Today it seems paradoxical and absurd to believe that the Bible should only be accessible to a portion of the population. However, that was the stance of the early Catholic Church and was therefore the reality in the 15th century.
During this period, Bible translations were available in all major European languages except for English. Because of the religious turmoil caused by Wycliffe’s Bible — the chief inspiration of the pre-Reformation movement that rejected many of the Roman Catholic Church’s teachings — anyone found in unlicensed possession of Scripture in English could be put to death. Those who spoke English knew the Latin Bible since it was interpreted by the priests for them, but they’d never had direct access to the Bible themselves.
As an English scholar in the early 1500’s, William Tyndale could speak seven languages and was proficient in ancient Hebrew and Greek. His intellectual gifts and disciplined life could have taken him a long way in the church as a priest, but he had a higher compulsion: to teach English men and women the good news of justification by faith. His life passion was formed after reading Erasmus’s Greek edition of the New Testament, the text that forever changed his life. What better way to share its message with his countrymen than to put an English version of the New Testament into their hands?
After the Bishop of London denied him permission to translate the New Testament from the original Greek into English, Tyndale — with the help of merchants sympathetic to his cause — fled to Germany. The first edition of his New Testament was published in Cologne in 1525. Only a fragment — known as the “Cologne Fragment” — of this first edition still exists today, demonstrating how dangerous it was to attempt this translation. The printer in Cologne (in not his brightest moment) mentioned that he was printing a pro-Lutheran English New Testament for someone named William Tyndale. When the authorities learned of this, they raided the print shop, forcing Tyndale and his partners to follow the Rhine to the city of Worms after only having been able to partially translate the book of Matthew.
In a year’s time, Tyndale was able to complete the translation of the New Testament. His Bible was the first English translation to use “Jehovah”, the preferred name for God by English Protestant Reformers.
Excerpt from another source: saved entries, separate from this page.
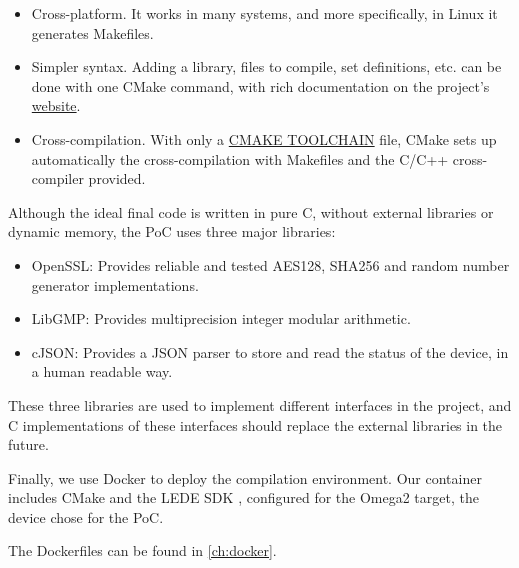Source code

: \begin{itemize}
	\item Cross-platform. It works in many systems, and more specifically, in Linux it generates Makefiles.
	\item Simpler syntax. Adding a library, files to compile, set definitions, etc. can be done with one CMake command, with rich documentation on the project's \href{https://cmake.org/cmake/help/latest/}{website}.
	\item Cross-compilation. With only a \href{http://www.vtk.org/Wiki/CMake_Cross_Compiling#The_toolchain_file}{\small{CMAKE TOOLCHAIN}} file, CMake sets up automatically the cross-compilation with Makefiles and the C/C++ cross-compiler provided.
\end{itemize}


\hfil

Although the ideal final code is written in pure C, without external libraries or dynamic memory, the PoC uses three major libraries:

\begin{itemize}
	\item OpenSSL: Provides reliable and tested AES128, SHA256 and random number generator implementations.
	\item LibGMP: Provides multiprecision integer modular arithmetic.
	\item cJSON: Provides a JSON parser to store and read the status of the device, in a human readable way.
\end{itemize}

These three libraries are used to implement different interfaces in the project, and C implementations of these interfaces should replace the external libraries in the future.

\hfil

Finally, we use Docker to deploy the compilation environment. Our container includes CMake and the LEDE SDK \citep{ledeproject}, configured for the Omega2 target, the device chose for the PoC.

The Dockerfiles can be found in \autoref{ch:docker}.
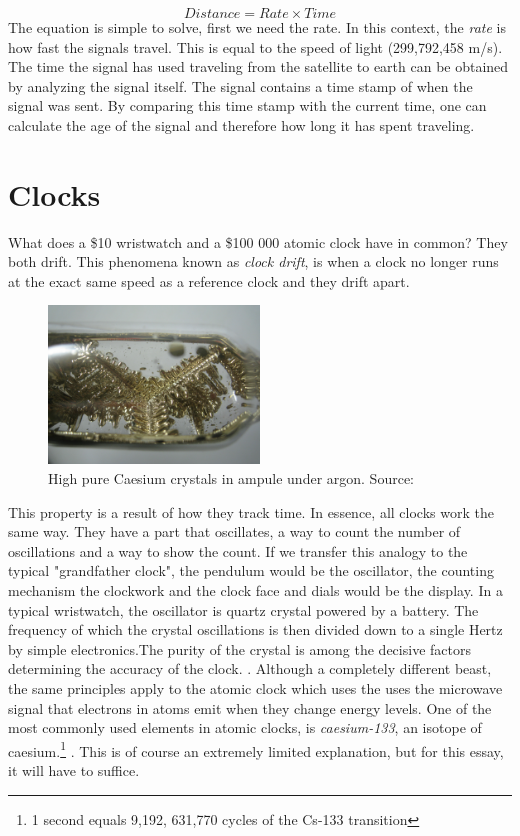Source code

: \documentclass[12pt,english,a4paper]{article}
\begin{document}
\begin{equation} Distance = Rate \times Time \end{equation} 
The equation is simple to solve, first we need the rate. In this context, the \textit{rate} is how fast the signals travel. This is equal to the speed of light (299,792,458 m/s). The time the signal has used traveling from the satellite to earth can be obtained by analyzing the signal itself. The signal contains a time stamp of when the signal was sent. By comparing this time stamp with the current time, one can calculate the age of the signal and therefore how long it has spent traveling. \cite{GPSGOVTE}  

\section{Clocks}
What does a \$10 wristwatch and a \$100 000 atomic clock have in common? They both drift. This phenomena known as \textit{clock drift}, is when a clock no longer runs at the exact same speed as a reference clock and they drift apart.
\begin{figure}
  \centering
  \includegraphics[width=0.50\textwidth]{cscrystals.jpg}
  \caption[Caesium campule]
   {High pure Caesium crystals in ampule under argon. Source: \cite{DENCES}}
\end{figure} 
This property is a result of how they track time. In essence, all clocks work the same way. They have a part that oscillates, a way to count the number of oscillations and a way to show the count. If we transfer this analogy to the typical "grandfather clock", the pendulum would be the oscillator, the counting mechanism the clockwork and the clock face and dials would be the display. In a typical wristwatch, the oscillator is quartz crystal powered by a battery. The frequency of which the crystal oscillations is then divided down to a single Hertz by simple electronics.The purity of the crystal is among the decisive factors determining the accuracy of the clock. \cite{CSMG}. 
Although a completely different beast, the same principles apply to the atomic clock which uses the uses the microwave signal that electrons in atoms emit when they change energy levels. One of the most commonly used elements in atomic clocks, is \textit{caesium-133}, an isotope of caesium.\footnote{1 second equals 9,192, 631,770 cycles of the Cs-133 transition} \cite{HP}. This is of course an extremely limited explanation, but for this essay, it will have to suffice.
\end{document}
This was taken to be a direct challenge to the supremacy of the Catholic Church and the laws of England maintaining the church’s position.
Soon after, Tyndale moved to Belgium. Witnessing ordinary people having access to the Bible in Dutch, he wanted the same for his own folk in England. On Saturdays he would walk the streets, seeking to minister to the poor. On Sundays, he would dine in merchants’ homes, reading Scripture before and after dinner. The rest of the week he devoted to translating the Bible.
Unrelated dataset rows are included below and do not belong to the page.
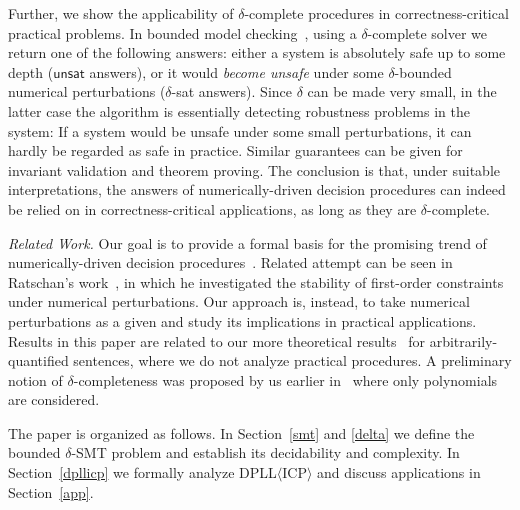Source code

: \documentclass[envcountsect]{llncs}
\begin{document}

Further, we show the applicability of $\delta$-complete procedures in correctness-critical practical problems. In bounded model checking~\cite{DBLP:journals/fmsd/ClarkeBRZ01,DBLP:books/daglib/0007403}, using a $\delta$-complete solver we return one of the following answers: either a system is absolutely safe up to some depth ($\mathsf{unsat}$ answers), or it would {\em become unsafe} under some $\delta$-bounded numerical perturbations ($\delta$-{\sf sat} answers). Since $\delta$ can be made very small, in the latter case the algorithm is essentially detecting robustness problems in the system: If a system would be unsafe under some small perturbations, it can hardly be regarded as safe in practice. Similar guarantees can be given for invariant validation and theorem proving. The conclusion is that, under suitable interpretations, the answers of numerically-driven decision procedures can indeed be relied on in correctness-critical applications, as long as they are $\delta$-complete. 

{\em Related Work.} Our goal is to provide a formal basis for the promising trend of numerically-driven decision procedures~\cite{BorrallerasLNRR09,DBLP:conf/fmcad/NuzzoPSS10,HySAT,DBLP:conf/atva/EggersFH08,DBLP:conf/sefm/EggersRNF11,DBLP:conf/fmcad/Gao10,bern,cordic}.
Related attempt can be seen in Ratschan's work~\cite{DBLP:journals/jsc/Ratschan02}, in which he investigated the stability of first-order constraints under numerical perturbations. Our approach is, instead, to take numerical perturbations as a given and study its implications in practical applications. Results in this paper are related to our more theoretical results~\cite{gaoextended2} for arbitrarily-quantified sentences, where we do not analyze practical procedures. A preliminary notion of $\delta$-completeness was proposed by us earlier in~\cite{DBLP:conf/fmcad/Gao10} where only polynomials are considered.

The paper is organized as follows. In Section~\ref{smt} and \ref{delta} we define the bounded $\delta$-SMT problem and establish its decidability and complexity. In Section~\ref{dpllicp} we formally analyze DPLL$\langle$ICP$\rangle$ and discuss applications in Section~\ref{app}. 
\end{document}
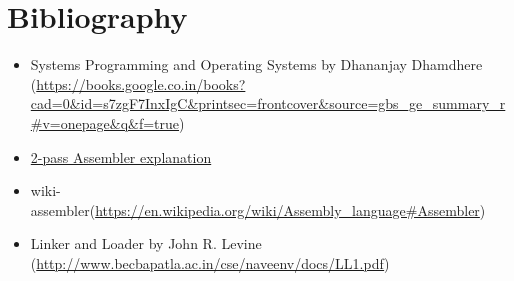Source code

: \documentclass[12pt]{article}
\begin{document}

% 

% 
\section{Bibliography}
\begin{itemize}
\item Systems Programming and Operating Systems
by Dhananjay Dhamdhere (\url{https://books.google.co.in/books?cad=0&id=s7zgF7InxIgC&printsec=frontcover&source=gbs_ge_summary_r#v=onepage&q&f=true})
\item \href{https://www.slideshare.net/ShubhamShah001/two-pass-assembler}{2-pass Assembler explanation }
\item wiki-assembler(\url{https://en.wikipedia.org/wiki/Assembly_language#Assembler})
\item Linker and Loader by John R. Levine (\url{http://www.becbapatla.ac.in/cse/naveenv/docs/LL1.pdf})
\end{itemize}
\end{document}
The bustling city of Antwerp — with its thriving printing industry and busy port — made it easy for Tyndale to smuggle Bibles on a large scale into England. Using tiny loose leaves in his translations, he hid them between the leaves of larger books that weren’t forbidden. In London, someone would have recognized which stacks were marked so that they could find the loose leaves of Tyndale’s Bible.
Unable to reconcile the teachings of the Church with his own studies of the Bible, Tyndale was condemned as a heretic in 1536. He would be degraded from the priesthood and delivered to the secular authorities for punishment. While suffering in prison for over a year, no doubt he contemplated the cruel death that inevitably awaited him. On the day of his execution, he was brought to the middle of the town square and given a chance to recant. Instead, he cried out that the King of England’s eyes would be opened.
This seemed to find its fulfillment just one year after his death when King Henry authorized the Matthew Bible containing Tyndale’s New Testament.
At the time of his death, around 30,000 copies of his Bible were available. It would become a model for subsequent English translations that were authorized by the church of England. In 1611, the 47 scholars who produced the King James Bible drew significantly from his original work. One estimate suggests that the King James Version’s New Testament is 83% Tyndale’s words and the Old Testament 76%.
While he’s renowned for his influence on the English language, his work was more than scholarly ambition. He loved the Bible, deeming its words more valuable than his own life. Despite intense opposition, the Bible and its wisdom survives to this day. Tyndale — quite literally — lost his life for Christ’s sake.
When asked what he was trying to achieve, Tyndale replied, “I will cause a boy who drives a plow to know more of the scriptures than the pope.” Learning about Tyndale’s sacrifice has given me a deeper appreciation for being able to possess a Bible written in my own language. Because of Tyndale’s work, I’m able to have a relationship with God and grasp His unfailing love.
Just as the King of England’s eyes were opened, I pray that Tyndale’s sacrifice allows us to always see the significance and tremendous value of God’s word.